C’est Laz qui décide tout mais qui vous en dit le moins possible. Sur place, vous ne savez rien du parcours, ni de l’heure de départ. Vous pouvez être réveillé à n’importe quel moment pour prendre le départ. Une heure avant le départ, le gaillard sort sa corne de brume annonçant qu’il va falloir y aller : loin de tous les fumigènes ou flammes sponsorisées qu’on retrouve sur toutes les courses traditionnelles, le départ est donné !
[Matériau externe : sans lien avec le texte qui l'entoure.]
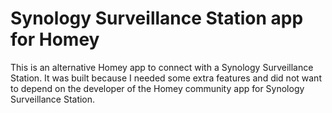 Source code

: # Synology Surveillance Station app for Homey
This is an alternative Homey app to connect with a Synology Surveillance Station. It was built because I needed some extra features and did not want to depend on the developer of the Homey community app for Synology Surveillance Station.
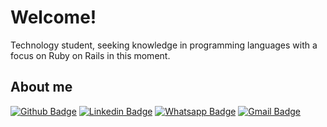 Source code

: # Welcome!


Technology student, seeking knowledge in programming languages with a focus on Ruby on Rails in this moment. 

## About me

[![Github Badge](https://img.shields.io/badge/-Github-000?style=flat-square&logo=Github&logoColor=white&link=https://github.com/brendomonteiro)](https://github.com/brendomonteiro)
[![Linkedin Badge](https://img.shields.io/badge/-LinkedIn-blue?style=flat-square&logo=Linkedin&logoColor=white&link=https://www.linkedin.com/in/brendo-silva-620589170/)](https://www.linkedin.com/in/brendo-silva-620589170/)
[![Whatsapp Badge](https://img.shields.io/badge/-Whatsapp-4CA143?style=flat-square&labelColor=4CA143&logo=whatsapp&logoColor=white&link=https://api.whatsapp.com/send?phone=5522998748009&text=Olá)](https://api.whatsapp.com/send?phone=5522998748009&text=Olá!)
[![Gmail Badge](https://img.shields.io/badge/-Gmail-c14438?style=flat-square&logo=Gmail&logoColor=white&link=mailto:brendomonteirodasilva@gmail.com)](mailto:brendomonteirodasilva@gmail.com)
La course n’emprunte pas seulement les sentiers battus, les coureurs doivent être capable de retracer la boucle sur une carte d’orientation et de s’y tenir. Les points de contrôle sont loin d’être à la pointe de l’électronique : les checkpoints sont des livres, les coureurs doivent en trouver 13 à chaque boucle et arracher une page comportant leur numéro de dossard. A la fin du 1er tour de 32km, il faut présenter les 13 pages pour avoir le droit de repartir pour un 2e tour ! Etc… 5 fois….. Pour corser le tout : à mi-parcours, Laz demande aux coureurs de changer de sens, histoire de perdre tous les points de repère qu’ils auraient pu gagner depuis le début. Trop facile sinon.

La Barkley : la course la plus dure au monde ?

Quand on sait qu’une grosse dizaine de participants ont réussi à finir cette course en 30 ans alors que plus de 1000 s’y sont brulés les ailes : cela fait d’elle statistiquement la course la plus dure au monde. Pire que le Norseman ou la Diagonale des fous ?  En tout cas, c’est dans un autre registre : traversée de rivières, passages hors piste, températures très basses la nuit et très fortes la journée, 60 heures d’effort non stop, pas de ravitaillement : à coté d’une course traditionnelle, il faut en plus savoir s’orienter, loin du « confort » des sentiers battus.

Chaque boucle de 32 km terminée est une victoire pour les athlètes. Chaque abandon est accompagné de « la sonnerie aux morts » jouée au cor de chasse. A la fin de chaque tour, Laz attend (clope au bec) le passage des braves ! Pour vous donner un ordre d’idée, en 2014, 24 personnes sur 41 seulement entameront la 2e boucle et 7 seulement pour la 3e. Seul Jared Campbell aura été au bout de la 5e boucle (il a d’ailleurs gagné l’épreuve 2 fois).